The Equal Employment Opportunity Commission took up the case of Samantha Elauf, who was denied a job at one of the chain’s stores in Tulsa. Elauf, then 17, had worn a head scarf, or hijab, since she was 13.

At issue in the case was whether Elauf needed to explicitly volunteer during her interview that she wore the head scarf for religious reasons. Abercrombie said this action was necessary to trigger a federal law that prevents religious discrimination in hiring and requires employers to either offer an accommodation or say why it would impose a substantial burden.

Both liberal and conservative justices questioned Abercrombie lawyer Shay Dvoretzky about why the company could not outline its policies — in this case, the clothing retailer prohibited head coverings — and ask the applicant whether it would be impossible to comply.

The question, Justice Sonia Sotomayor said, would be as simple as, “You have a problem with that?”

Samantha Elauf, right, who was denied a sales job at an Abercrombie & Fitch store in Tulsa in 2008, stands with U.S. Equal Employment Opportunity Commission lead attorney Barbara Seely at the U.S. Supreme Court on Feb. 25. (Jim Bourg/Reuters)

Dvoretzky said that would be “asking employers to treat applicants differently based on stereotypes or assumption about whether something is likely a religious practice.”

He said the EEOC’s rule “would lead employers to treat people differently based on their religion, which is precisely the opposite of what Title VII wants,” referring to the anti-discrimination statute.

Justice Ruth Bader Ginsburg responded: “Title VII requires them to treat people who have religious practice differently.

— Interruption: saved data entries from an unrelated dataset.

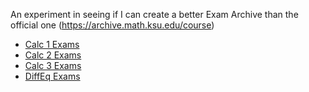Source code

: An experiment in seeing if I can create a better Exam Archive than the official one (<https://archive.math.ksu.edu/course>)

* [Calc 1 Exams](./calc1/)
* [Calc 2 Exams](./calc2/)
* [Calc 3 Exams](./calc3/)
* [DiffEq Exams](./diffeq/)
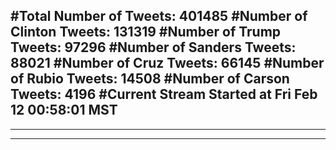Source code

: #Total Number of Tweets: 401485 
#Number of Clinton Tweets: 131319
#Number of Trump Tweets: 97296
#Number of Sanders Tweets: 88021
#Number of Cruz Tweets: 66145
#Number of Rubio Tweets: 14508
#Number of Carson Tweets: 4196
#Current Stream Started at Fri Feb 12 00:58:01 MST
---
---
---
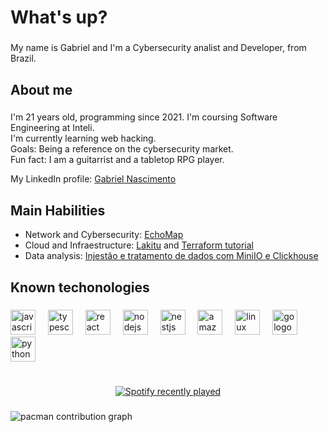 <h1 align="left">What's up?</h1>

###

<p align="left">My name is Gabriel and I'm a Cybersecurity analist and Developer, from Brazil.</p>

###

<h2 align="left">About me</h2>

###

<p align="left">I'm 21 years old, programming since 2021. I'm coursing Software Engineering at Inteli.<br>I'm currently learning web hacking.<br>Goals: Being a reference on the cybersecurity market.<br>Fun fact: I am a guitarrist and a tabletop RPG player.</p>
<p>My LinkedIn profile: <a href="https://www.linkedin.com/in/gabriel--nascimento/">Gabriel Nascimento</a></p>

###

<h2 align="left">Main Habilities</h2>

- Network and Cybersecurity: <a href="https://github.com/pingu01/echomap">EchoMap</a>
- Cloud and Infraestructure: <a href="https://github.com/2023M5T3-Inteli/2023-1a-t03-grupo5">Lakitu</a> and <a href="https://github.com/pingu01/terraform-tutorial">Terraform tutorial</a>
- Data analysis: <a href="https://github.com/pingu01/injestao-de-dados">Injestão e tratamento de dados com MiniIO e Clickhouse </a>

###

<h2 align="left">Known techonologies</h2>

###

<div align="left">
  <img src="https://cdn.jsdelivr.net/gh/devicons/devicon/icons/javascript/javascript-original.svg" height="40" alt="javascript logo"  />
  <img width="12" />
  <img src="https://cdn.jsdelivr.net/gh/devicons/devicon/icons/typescript/typescript-original.svg" height="40" alt="typescript logo"  />
  <img width="12" />
  <img src="https://cdn.jsdelivr.net/gh/devicons/devicon/icons/react/react-original.svg" height="40" alt="react logo"  />
  <img width="12" />
  <img src="https://cdn.jsdelivr.net/gh/devicons/devicon/icons/nodejs/nodejs-original.svg" height="40" alt="nodejs logo"  />
  <img width="12" />
  <img src="https://cdn.jsdelivr.net/gh/devicons/devicon/icons/nestjs/nestjs-original.svg" height="40" alt="nestjs logo"  />
  <img width="12" />
  <img src="https://cdn.jsdelivr.net/gh/devicons/devicon/icons/amazonwebservices/amazonwebservices-line-wordmark.svg" height="40" alt="amazonwebservices logo"  />
  <img width="12" />
  <img src="https://cdn.jsdelivr.net/gh/devicons/devicon/icons/linux/linux-original.svg" height="40" alt="linux logo"  />
  <img width="12" />
  <img src="https://cdn.jsdelivr.net/gh/devicons/devicon/icons/go/go-original.svg" height="40" alt="go logo"  />
  <img width="12" />
  <img src="https://cdn.jsdelivr.net/gh/devicons/devicon/icons/python/python-original.svg" height="40" alt="python logo"  />
</div>

###

<br clear="both">

<div align="center">
  <a href="https://open.spotify.com/user/213n2utwlufdwadslfzjwfz5q">
    <img src="https://spotify-recently-played-readme.vercel.app/api?user=213n2utwlufdwadslfzjwfz5q&count=5&unique=true" alt="Spotify recently played"  />
  </a>
</div>

###

<picture>
  <source media="(prefers-color-scheme: dark)" srcset="https://raw.githubusercontent.com/pingu01/pingu01/output/pacman-contribution-graph-dark.svg">
  <source media="(prefers-color-scheme: light)" srcset="https://raw.githubusercontent.com/pingu01/pingu01/output/pacman-contribution-graph.svg">
  <img alt="pacman contribution graph" src="https://raw.githubusercontent.com/pingu01/pingu01/output/pacman-contribution-graph.svg">
</picture>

They don’t have to accommodate a baseball cap. They do have to accommodate a yarmulke.”

Justice Samuel A. Alito Jr. proposed a hypothetical that he said “is going to sound like a joke, but, you know, it’s not.”

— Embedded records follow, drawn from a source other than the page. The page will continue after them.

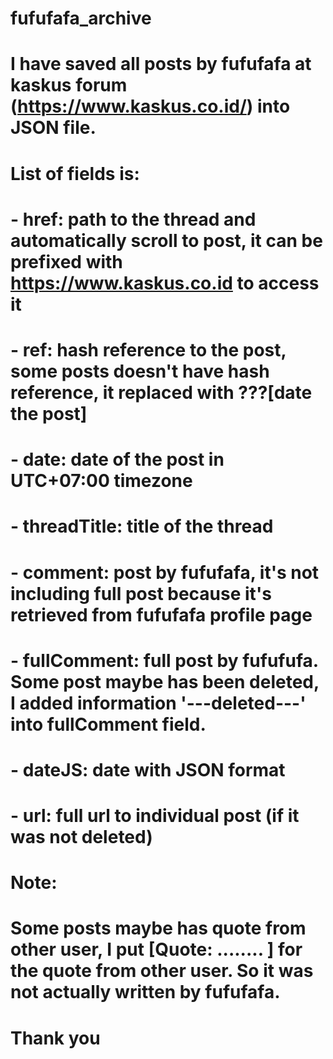 # fufufafa_archive
# I have saved all posts by fufufafa at kaskus forum (https://www.kaskus.co.id/) into JSON file.
# List of fields is:
# - href: path to the thread and automatically scroll to post, it can be prefixed with https://www.kaskus.co.id to access it
# - ref: hash reference to the post, some posts doesn't have hash reference, it replaced with ???[date the post]
# - date: date of the post in UTC+07:00 timezone
# - threadTitle: title of the thread
# - comment: post by fufufafa, it's not including full post because it's retrieved from fufufafa profile page
# - fullComment: full post by fufufufa. Some post maybe has been deleted, I added information '---deleted---' into fullComment field.
# - dateJS: date with JSON format
# - url: full url to individual post (if it was not deleted)
# Note:
# Some posts maybe has quote from other user, I put [Quote: ........ ] for the quote from other user. So it was not actually written by fufufafa.
#
# Thank you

He envisioned four job applicants: “The first is a Sikh man wearing a turban, the second is a Hasidic man wearing a hat, the third is a Muslim woman wearing a hijab, the fourth is a Catholic nun in a habit.”

Alito continued, “Now, do you think . . . that those people have to say, ‘we just want to tell you, we’re dressed this way for a religious reason. We’re not just trying to make a fashion statement.’”

In Elauf’s case, the interviewer and a supervisor conferred and agreed they thought Elauf wore the hijab for religious reasons. They then concluded she could not meet the company’s “Look Policy,” which promotes an East Coast collegiate preppy style that prohibits caps and the color black.

Deputy Solicitor General Ian H. Gershengorn ran into trouble with some justices in trying to come up with a standard for how sure an employer would need to be that an applicant might need a religious accommodation if the information wasn’t volunteered.

But he said that was unnecessary here. “If the employer had not assumed that this was religious, had not believed it, they would have hired her,” Gershengorn said. “The default rule for ‘I’m not sure’ is hire.”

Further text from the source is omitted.